This was enough for me to realize that I was in a special vehicle.
Then I looked round again, and discovered more - there was a radio, fire extinguisher, wall clock, calendar, and pictures and symbols of all faiths
- from Islam and Christianity to Buddhism, Hinduism and Sikhism.
There were also pictures of the heroes of 26/11- Kamte, Salaskar, Karkare and Unnikrishnan.
I realized that not only my vehicle, but also my driver was special.
I started chatting with him and the initial sense of ridicule and disbelief gradually diminished.
I gathered that he had been driving an auto rickshaw for the past 8-9 years; he had lost his job when his employer's plastic company was shut down.
He had two school-going children, and he drove from 8 in the morning till 10 at night.
No break unless he was unwell. "Sahab, ghar mein baith ke T.V dekh kar kya faida? Do paisa income karega toh future mein kaam aayega."

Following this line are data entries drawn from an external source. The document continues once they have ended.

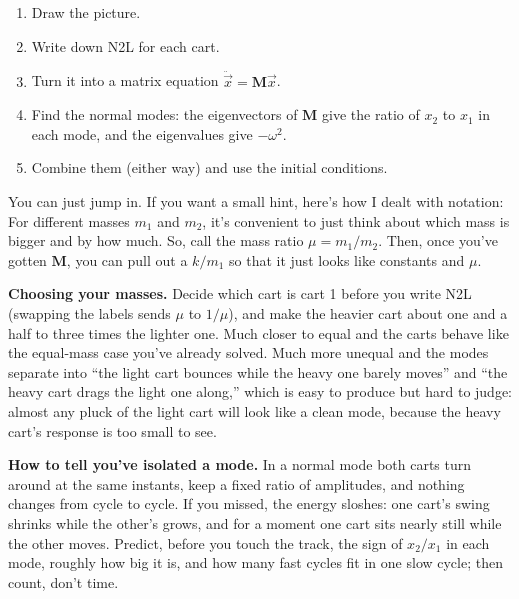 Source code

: \documentclass[12pt]{article}
\numberwithin{equation}{section}
\begin{document}
\begin{enumerate}
\item[1.] Draw the picture.
\item[2.] Write down N2L for each cart.
\item[3.] Turn it into a matrix equation $\ddot{\vec{x}} = \mathbf{M}\vec{x}$.
\item[4.] Find the normal modes: the eigenvectors of $\mathbf{M}$ give the
  ratio of $x_2$ to $x_1$ in each mode, and the eigenvalues give
  $-\omega^2$.
\item[5.] Combine them (either way) and use the initial conditions.
\end{enumerate}

\noindent You can just jump in. If you want a small hint, here's how I dealt
with notation: For different masses $m_1$ and $m_2$, it's convenient to just
think about which mass is bigger and by how much. So, call the mass ratio $\mu =
m_1/m_2$. Then, once you've gotten $\mathbf{M}$, you can pull out a $k/m_1$ so
that it just looks like constants and $\mu$.

\medskip

\noindent\textbf{Choosing your masses.} Decide which cart is cart 1
before you write N2L (swapping the labels sends $\mu$ to $1/\mu$), and make
the heavier cart about one and a half to three times the lighter one. Much
closer to equal and the carts behave like the equal-mass case you've
already solved. Much more unequal and the modes separate into ``the light
cart bounces while the heavy one barely moves'' and ``the heavy cart drags
the light one along,'' which is easy to produce but hard to judge: almost
any pluck of the light cart will look like a clean mode, because the heavy
cart's response is too small to see.

\medskip

\noindent\textbf{How to tell you've isolated a mode.} In a normal mode both
carts turn around at the same instants, keep a fixed ratio of amplitudes,
and nothing changes from cycle to cycle. If you missed, the energy sloshes:
one cart's swing shrinks while the other's grows, and for a moment one cart
sits nearly still while the other moves. Predict, before you touch the
track, the sign of $x_2/x_1$ in each mode, roughly how big it is, and how
many fast cycles fit in one slow cycle; then count, don't time.
\end{document}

We realized that we had come across a man who represents Mumbai – the spirit of work, the spirit of travel and the spirit of excelling in life.
I asked him whether he does anything else as I figured that he did not have too much spare time.

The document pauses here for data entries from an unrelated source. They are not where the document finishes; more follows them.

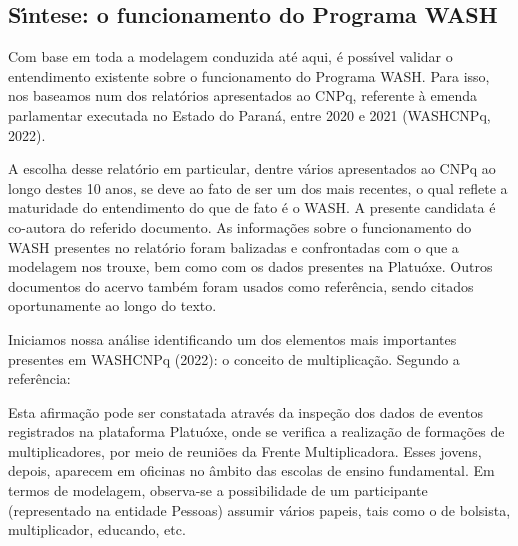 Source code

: \documentclass[
12pt,		%
openright,	%
twoside,  %
a4paper,			%
chapter=TITLE,		%
english,			%
french,				%
spanish,			%
brazil				%
]{USPSC-classe/USPSC}
\begin{document}
\subsection[S\'{\i}ntese: o funcionamento do Programa WASH]{S\'{\i}ntese: o funcionamento do Programa WASH}\label{S\'{\i}ntese: o funcionamento do Programa WASH}
Com base em toda a modelagem conduzida at\'e aqui, \'e poss\'{\i}vel validar o entendimento existente sobre o funcionamento do Programa WASH. Para isso, nos baseamos num dos relat\'orios apresentados ao CNPq, referente \`a emenda parlamentar executada no Estado do Paran\'a, entre 2020 e 2021  (WASHCNPq, 2022).




A escolha desse relat\'orio em particular, dentre v\'arios apresentados ao CNPq ao longo destes 10 anos, se deve ao fato de ser um dos mais recentes, o qual reflete a maturidade do entendimento do que de fato \'e o WASH. A presente candidata \'e co-autora do referido documento. As informa\c{c}\~oes sobre o funcionamento do WASH presentes no relat\'orio foram balizadas e confrontadas com o que a modelagem nos trouxe, bem como com os dados presentes na Platu\'oxe. Outros documentos do acervo tamb\'em foram usados como refer\^encia, sendo citados oportunamente ao longo do texto.




Iniciamos nossa an\'alise identificando um dos elementos mais importantes presentes em WASHCNPq (2022): o conceito de multiplica\c{c}\~ao. Segundo a refer\^encia:





\noindent\begin{center}\mbox{\centering{}}\end{center}


Esta afirma\c{c}\~ao pode ser constatada atrav\'es da inspe\c{c}\~ao dos dados de eventos registrados na plataforma Platu\'oxe, onde se verifica a realiza\c{c}\~ao de forma\c{c}\~oes de multiplicadores, por meio de reuni\~oes da Frente Multiplicadora. Esses jovens, depois, aparecem em oficinas no \^ambito das escolas de ensino fundamental. Em termos de modelagem, observa-se a possibilidade de um participante (representado na entidade \textquotedbl Pessoas\textquotedbl ) assumir v\'arios papeis, tais como o de bolsista, multiplicador, educando, etc.
\end{document}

He said that he goes to an old age home for women in Andheri once a week or whenever he has some extra income, where he donates tooth brushes, toothpastes, soap, hair oil, and other items of daily use.
He pointed out to a painted message below the meter that read: "25 per cent discount on metered fare for the handicapped.

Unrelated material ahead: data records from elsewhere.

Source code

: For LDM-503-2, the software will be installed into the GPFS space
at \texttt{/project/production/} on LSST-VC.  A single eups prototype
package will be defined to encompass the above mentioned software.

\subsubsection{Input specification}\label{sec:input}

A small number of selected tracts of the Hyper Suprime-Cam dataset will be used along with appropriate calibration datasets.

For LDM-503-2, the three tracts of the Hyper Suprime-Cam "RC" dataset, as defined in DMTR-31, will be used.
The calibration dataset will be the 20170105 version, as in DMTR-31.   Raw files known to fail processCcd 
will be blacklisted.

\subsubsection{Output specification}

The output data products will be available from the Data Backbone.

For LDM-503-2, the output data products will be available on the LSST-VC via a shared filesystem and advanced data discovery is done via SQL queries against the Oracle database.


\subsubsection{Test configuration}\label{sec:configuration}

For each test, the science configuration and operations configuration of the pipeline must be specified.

Free rides for blind passengers up to Rs. 50.
My wife and I were struck with awe. The man was a HERO!
A hero who deserves all our respect!!!
Our journey came to an end;
45 minutes of a lesson in humility, selflessness, and of a hero-worshipping Mumbai, my temporary home.
We disembarked, and all I could do was
to pay him a tip that would hardly cover a
free ride for a blind man.
I hope, one day, you too have a chance to meet Mr Sandeep Bachhe in his auto rickshaw: MH-02-Z-8508.
Be a Reason for Million Smiles….But Never be a reason for even a single Grudge…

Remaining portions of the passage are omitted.